[Data shown]

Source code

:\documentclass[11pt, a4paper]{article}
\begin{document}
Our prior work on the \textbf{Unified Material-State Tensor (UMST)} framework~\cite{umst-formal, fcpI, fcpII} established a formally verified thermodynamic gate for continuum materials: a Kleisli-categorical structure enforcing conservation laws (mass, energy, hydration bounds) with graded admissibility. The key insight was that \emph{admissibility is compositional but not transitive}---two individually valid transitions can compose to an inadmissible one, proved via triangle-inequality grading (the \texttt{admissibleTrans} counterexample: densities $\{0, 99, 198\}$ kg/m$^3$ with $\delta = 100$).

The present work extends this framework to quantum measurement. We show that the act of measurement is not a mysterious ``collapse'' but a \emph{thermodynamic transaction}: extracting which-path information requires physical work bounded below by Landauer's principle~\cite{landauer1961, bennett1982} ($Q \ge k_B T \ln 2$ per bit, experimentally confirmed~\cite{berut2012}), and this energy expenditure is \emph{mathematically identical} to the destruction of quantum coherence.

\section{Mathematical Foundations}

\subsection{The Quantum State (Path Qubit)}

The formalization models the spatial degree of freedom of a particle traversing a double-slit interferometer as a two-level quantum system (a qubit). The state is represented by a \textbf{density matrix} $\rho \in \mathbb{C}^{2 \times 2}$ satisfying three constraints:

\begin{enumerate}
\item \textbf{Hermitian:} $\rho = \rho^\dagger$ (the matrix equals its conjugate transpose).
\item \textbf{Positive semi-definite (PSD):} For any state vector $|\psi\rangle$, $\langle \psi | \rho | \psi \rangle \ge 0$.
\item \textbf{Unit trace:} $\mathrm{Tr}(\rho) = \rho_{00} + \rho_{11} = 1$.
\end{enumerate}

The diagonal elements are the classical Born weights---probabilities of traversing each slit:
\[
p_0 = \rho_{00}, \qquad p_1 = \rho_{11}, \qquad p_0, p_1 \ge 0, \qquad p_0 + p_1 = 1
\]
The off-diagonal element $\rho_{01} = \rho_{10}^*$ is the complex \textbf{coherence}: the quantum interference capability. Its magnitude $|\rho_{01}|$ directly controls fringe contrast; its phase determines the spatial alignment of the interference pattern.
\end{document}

[/Data shown]

- **Exercise**: All of the lines above that carry the string "coherence" need to be found and copied.

- **Exercise output**:
The present work extends this framework to quantum measurement. We show that the act of measurement is not a mysterious ``collapse'' but a \emph{thermodynamic transaction}: extracting which-path information requires physical work bounded below by Landauer's principle~\cite{landauer1961, bennett1982} ($Q \ge k_B T \ln 2$ per bit, experimentally confirmed~\cite{berut2012}), and this energy expenditure is \emph{mathematically identical} to the destruction of quantum coherence.
The off-diagonal element $\rho_{01} = \rho_{10}^*$ is the complex \textbf{coherence}: the quantum interference capability. Its magnitude $|\rho_{01}|$ directly controls fringe contrast; its phase determines the spatial alignment of the interference pattern.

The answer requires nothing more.